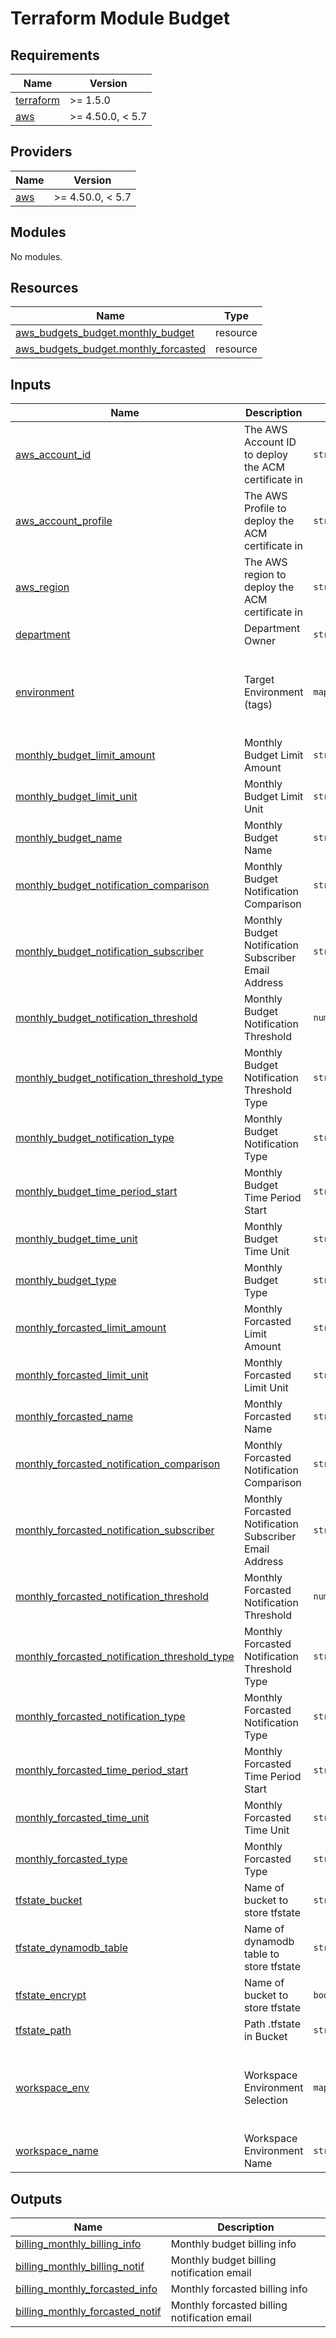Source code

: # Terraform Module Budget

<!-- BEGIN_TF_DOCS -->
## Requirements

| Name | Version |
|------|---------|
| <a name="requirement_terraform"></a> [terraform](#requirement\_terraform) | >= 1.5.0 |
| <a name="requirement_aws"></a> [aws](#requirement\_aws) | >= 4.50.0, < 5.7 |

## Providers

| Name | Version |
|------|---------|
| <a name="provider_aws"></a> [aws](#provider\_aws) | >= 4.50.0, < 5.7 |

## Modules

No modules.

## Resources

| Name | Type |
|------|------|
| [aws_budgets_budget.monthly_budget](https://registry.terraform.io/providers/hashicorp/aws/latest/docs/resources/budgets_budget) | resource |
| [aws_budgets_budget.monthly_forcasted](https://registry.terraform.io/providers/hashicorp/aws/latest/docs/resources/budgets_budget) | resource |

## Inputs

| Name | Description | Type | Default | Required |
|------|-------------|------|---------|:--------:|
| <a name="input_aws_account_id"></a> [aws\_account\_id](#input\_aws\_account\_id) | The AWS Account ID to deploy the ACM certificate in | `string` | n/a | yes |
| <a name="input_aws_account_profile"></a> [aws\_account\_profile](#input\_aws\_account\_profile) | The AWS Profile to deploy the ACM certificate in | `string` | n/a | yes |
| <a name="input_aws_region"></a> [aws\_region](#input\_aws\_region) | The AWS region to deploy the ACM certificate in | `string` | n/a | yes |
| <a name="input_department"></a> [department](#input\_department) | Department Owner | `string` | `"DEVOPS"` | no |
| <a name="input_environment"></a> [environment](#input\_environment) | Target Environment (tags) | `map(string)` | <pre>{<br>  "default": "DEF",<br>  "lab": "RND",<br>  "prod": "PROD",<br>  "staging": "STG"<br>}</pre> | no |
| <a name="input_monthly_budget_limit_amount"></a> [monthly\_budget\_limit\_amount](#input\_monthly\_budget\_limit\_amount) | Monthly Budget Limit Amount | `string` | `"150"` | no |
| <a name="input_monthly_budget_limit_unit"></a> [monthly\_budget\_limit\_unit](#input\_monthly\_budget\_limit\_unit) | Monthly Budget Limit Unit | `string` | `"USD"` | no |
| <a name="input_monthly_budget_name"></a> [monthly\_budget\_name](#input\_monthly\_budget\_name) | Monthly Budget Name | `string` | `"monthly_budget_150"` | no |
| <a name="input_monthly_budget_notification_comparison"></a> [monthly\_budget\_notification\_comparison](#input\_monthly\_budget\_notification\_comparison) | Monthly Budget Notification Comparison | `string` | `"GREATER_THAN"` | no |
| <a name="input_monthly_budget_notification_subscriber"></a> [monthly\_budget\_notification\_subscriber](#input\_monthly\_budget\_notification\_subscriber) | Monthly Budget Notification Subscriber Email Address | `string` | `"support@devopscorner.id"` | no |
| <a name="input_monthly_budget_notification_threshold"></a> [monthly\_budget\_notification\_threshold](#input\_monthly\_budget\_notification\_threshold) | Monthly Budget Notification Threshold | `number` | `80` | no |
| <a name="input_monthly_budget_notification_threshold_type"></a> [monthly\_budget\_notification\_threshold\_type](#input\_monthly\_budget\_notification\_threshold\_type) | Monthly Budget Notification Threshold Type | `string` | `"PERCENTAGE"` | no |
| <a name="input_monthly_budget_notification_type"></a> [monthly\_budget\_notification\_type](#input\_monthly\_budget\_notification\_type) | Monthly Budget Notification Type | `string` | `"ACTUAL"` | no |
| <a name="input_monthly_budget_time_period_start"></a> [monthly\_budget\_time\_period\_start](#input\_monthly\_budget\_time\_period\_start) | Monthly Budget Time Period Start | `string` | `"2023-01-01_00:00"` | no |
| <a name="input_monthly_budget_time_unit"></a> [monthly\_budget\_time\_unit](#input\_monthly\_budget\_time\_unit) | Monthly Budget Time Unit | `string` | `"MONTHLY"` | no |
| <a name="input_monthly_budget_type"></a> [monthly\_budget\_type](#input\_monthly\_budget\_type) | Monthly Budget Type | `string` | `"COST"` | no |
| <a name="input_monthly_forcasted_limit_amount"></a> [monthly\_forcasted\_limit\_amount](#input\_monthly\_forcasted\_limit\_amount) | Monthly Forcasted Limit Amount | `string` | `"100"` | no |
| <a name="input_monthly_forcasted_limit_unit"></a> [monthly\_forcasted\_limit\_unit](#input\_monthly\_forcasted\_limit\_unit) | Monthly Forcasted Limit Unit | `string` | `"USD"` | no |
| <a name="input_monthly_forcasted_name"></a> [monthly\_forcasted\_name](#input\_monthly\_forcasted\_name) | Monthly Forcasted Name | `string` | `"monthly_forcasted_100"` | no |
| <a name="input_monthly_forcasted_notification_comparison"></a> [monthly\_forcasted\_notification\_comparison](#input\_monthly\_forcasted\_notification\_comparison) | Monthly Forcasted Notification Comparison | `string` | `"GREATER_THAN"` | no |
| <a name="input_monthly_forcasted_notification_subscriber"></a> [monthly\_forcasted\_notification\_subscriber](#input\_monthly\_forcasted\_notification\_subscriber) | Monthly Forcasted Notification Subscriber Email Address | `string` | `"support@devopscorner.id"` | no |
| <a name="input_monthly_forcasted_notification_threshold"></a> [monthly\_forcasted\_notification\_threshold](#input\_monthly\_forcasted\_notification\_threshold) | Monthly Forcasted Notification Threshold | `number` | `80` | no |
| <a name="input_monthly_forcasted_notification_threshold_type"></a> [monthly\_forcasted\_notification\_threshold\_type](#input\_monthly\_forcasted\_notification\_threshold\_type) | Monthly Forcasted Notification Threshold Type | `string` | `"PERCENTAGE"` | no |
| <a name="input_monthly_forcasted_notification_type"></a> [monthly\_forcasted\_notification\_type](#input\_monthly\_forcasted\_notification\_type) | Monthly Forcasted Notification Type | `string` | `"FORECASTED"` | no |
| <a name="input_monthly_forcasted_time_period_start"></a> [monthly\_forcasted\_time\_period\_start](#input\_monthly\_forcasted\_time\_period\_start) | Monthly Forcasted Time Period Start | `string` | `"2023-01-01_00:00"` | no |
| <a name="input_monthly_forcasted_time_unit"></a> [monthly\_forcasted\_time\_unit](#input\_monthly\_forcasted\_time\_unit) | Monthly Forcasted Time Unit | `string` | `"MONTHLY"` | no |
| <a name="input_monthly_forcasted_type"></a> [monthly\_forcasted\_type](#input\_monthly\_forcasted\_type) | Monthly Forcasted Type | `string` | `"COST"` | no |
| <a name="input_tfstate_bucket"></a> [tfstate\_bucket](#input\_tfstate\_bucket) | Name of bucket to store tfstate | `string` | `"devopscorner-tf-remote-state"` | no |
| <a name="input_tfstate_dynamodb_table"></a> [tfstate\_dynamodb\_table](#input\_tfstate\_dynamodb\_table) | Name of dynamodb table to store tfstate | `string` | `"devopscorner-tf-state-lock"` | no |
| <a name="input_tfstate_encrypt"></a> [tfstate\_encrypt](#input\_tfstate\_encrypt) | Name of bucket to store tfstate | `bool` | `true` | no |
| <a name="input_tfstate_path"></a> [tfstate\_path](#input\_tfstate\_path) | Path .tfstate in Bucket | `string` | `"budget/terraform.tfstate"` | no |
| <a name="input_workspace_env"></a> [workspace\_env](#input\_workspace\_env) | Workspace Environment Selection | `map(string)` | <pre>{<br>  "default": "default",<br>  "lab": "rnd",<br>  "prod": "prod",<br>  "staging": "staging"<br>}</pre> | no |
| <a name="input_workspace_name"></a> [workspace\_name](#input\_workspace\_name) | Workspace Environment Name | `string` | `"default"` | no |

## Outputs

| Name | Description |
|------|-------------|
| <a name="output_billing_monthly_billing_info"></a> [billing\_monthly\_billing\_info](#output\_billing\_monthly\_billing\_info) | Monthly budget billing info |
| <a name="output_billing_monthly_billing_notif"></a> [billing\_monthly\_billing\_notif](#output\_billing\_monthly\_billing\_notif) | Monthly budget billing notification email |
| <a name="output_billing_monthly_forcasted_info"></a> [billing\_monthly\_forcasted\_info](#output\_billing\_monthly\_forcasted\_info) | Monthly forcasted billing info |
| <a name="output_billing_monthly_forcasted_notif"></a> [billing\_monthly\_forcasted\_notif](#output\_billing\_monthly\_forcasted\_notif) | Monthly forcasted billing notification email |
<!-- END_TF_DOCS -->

==

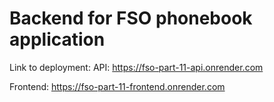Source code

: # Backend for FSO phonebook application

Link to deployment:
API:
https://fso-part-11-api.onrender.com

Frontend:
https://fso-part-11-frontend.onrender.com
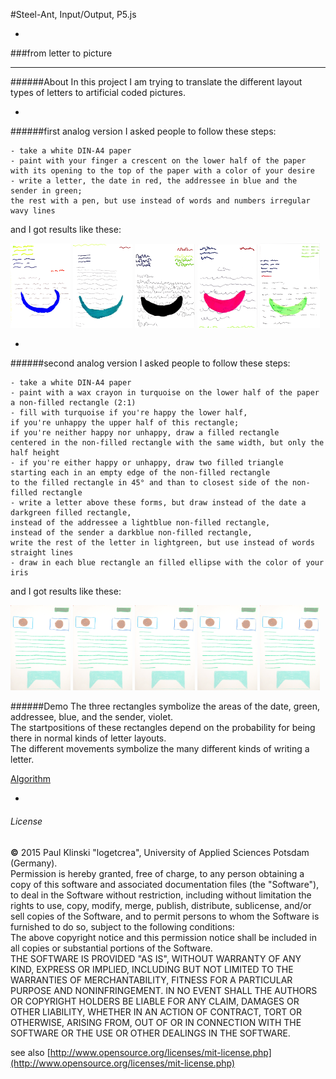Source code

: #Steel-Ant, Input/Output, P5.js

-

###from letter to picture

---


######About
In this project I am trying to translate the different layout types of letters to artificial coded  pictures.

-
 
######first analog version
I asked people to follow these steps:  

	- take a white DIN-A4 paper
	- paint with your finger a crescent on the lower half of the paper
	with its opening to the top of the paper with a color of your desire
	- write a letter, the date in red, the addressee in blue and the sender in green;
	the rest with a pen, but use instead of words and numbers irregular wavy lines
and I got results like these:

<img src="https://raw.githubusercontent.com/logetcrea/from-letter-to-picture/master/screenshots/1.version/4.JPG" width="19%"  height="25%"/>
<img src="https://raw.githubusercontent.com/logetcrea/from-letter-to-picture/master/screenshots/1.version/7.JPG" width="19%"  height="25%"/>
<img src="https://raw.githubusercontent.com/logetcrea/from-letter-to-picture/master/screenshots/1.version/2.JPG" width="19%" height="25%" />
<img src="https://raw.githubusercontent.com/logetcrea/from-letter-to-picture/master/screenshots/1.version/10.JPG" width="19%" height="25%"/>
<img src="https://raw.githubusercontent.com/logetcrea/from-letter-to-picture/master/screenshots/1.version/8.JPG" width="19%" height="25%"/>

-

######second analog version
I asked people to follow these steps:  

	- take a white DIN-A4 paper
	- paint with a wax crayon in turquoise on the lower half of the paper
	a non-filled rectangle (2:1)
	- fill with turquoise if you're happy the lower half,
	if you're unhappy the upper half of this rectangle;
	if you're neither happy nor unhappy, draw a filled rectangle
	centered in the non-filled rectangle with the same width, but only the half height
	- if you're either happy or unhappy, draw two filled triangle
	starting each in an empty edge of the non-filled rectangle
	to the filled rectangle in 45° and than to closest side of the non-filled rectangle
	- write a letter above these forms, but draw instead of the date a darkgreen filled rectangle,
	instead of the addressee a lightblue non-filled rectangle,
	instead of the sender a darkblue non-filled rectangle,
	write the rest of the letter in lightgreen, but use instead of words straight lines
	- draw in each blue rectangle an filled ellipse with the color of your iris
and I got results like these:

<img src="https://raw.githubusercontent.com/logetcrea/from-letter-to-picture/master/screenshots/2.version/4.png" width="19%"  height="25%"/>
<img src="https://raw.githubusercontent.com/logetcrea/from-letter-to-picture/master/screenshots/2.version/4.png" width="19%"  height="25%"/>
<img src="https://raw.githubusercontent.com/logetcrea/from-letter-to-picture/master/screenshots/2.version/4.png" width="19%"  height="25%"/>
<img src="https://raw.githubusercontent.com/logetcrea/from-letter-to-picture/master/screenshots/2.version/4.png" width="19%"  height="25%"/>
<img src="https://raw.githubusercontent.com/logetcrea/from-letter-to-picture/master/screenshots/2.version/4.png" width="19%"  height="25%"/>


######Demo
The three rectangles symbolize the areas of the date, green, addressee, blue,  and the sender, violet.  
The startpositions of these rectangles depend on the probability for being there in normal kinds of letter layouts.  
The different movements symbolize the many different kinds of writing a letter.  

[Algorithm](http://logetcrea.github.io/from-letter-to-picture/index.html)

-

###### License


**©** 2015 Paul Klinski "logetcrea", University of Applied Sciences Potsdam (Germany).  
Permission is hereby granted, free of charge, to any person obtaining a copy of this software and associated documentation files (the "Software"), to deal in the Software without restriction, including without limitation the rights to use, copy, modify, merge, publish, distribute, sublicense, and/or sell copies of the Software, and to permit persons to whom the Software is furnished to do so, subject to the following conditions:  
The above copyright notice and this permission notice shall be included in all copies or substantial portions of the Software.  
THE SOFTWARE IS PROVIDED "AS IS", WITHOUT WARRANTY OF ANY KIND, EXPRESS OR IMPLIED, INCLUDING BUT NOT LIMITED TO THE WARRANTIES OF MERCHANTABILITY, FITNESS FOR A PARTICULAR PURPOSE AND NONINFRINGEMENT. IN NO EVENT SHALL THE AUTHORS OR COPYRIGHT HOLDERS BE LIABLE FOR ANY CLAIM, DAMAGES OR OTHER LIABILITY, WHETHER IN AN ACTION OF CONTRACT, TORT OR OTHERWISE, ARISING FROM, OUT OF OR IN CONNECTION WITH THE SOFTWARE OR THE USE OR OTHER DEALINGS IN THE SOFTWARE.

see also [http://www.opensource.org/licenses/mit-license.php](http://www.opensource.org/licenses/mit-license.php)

==

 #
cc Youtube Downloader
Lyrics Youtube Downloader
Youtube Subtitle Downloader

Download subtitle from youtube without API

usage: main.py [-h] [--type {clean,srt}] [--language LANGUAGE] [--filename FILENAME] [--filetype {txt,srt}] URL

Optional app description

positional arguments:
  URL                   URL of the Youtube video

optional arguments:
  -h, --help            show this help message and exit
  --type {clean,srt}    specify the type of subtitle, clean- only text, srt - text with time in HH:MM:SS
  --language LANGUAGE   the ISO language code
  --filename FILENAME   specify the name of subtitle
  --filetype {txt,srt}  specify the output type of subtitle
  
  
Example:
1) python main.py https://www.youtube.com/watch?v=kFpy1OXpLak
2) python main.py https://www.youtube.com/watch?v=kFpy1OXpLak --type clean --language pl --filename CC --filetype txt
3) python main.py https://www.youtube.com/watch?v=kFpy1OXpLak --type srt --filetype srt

■ WHAT YOU NEED TO DO: Using the records above, copy word for word the line with "Forcasted Notification Type", the line with "Forcasted Time Unit", and every line between them.

■ PROBLEM SOLUTION:
| <a name="input_monthly_forcasted_notification_type"></a> [monthly\_forcasted\_notification\_type](#input\_monthly\_forcasted\_notification\_type) | Monthly Forcasted Notification Type | `string` | `"FORECASTED"` | no |
| <a name="input_monthly_forcasted_time_period_start"></a> [monthly\_forcasted\_time\_period\_start](#input\_monthly\_forcasted\_time\_period\_start) | Monthly Forcasted Time Period Start | `string` | `"2023-01-01_00:00"` | no |
| <a name="input_monthly_forcasted_time_unit"></a> [monthly\_forcasted\_time\_unit](#input\_monthly\_forcasted\_time\_unit) | Monthly Forcasted Time Unit | `string` | `"MONTHLY"` | no |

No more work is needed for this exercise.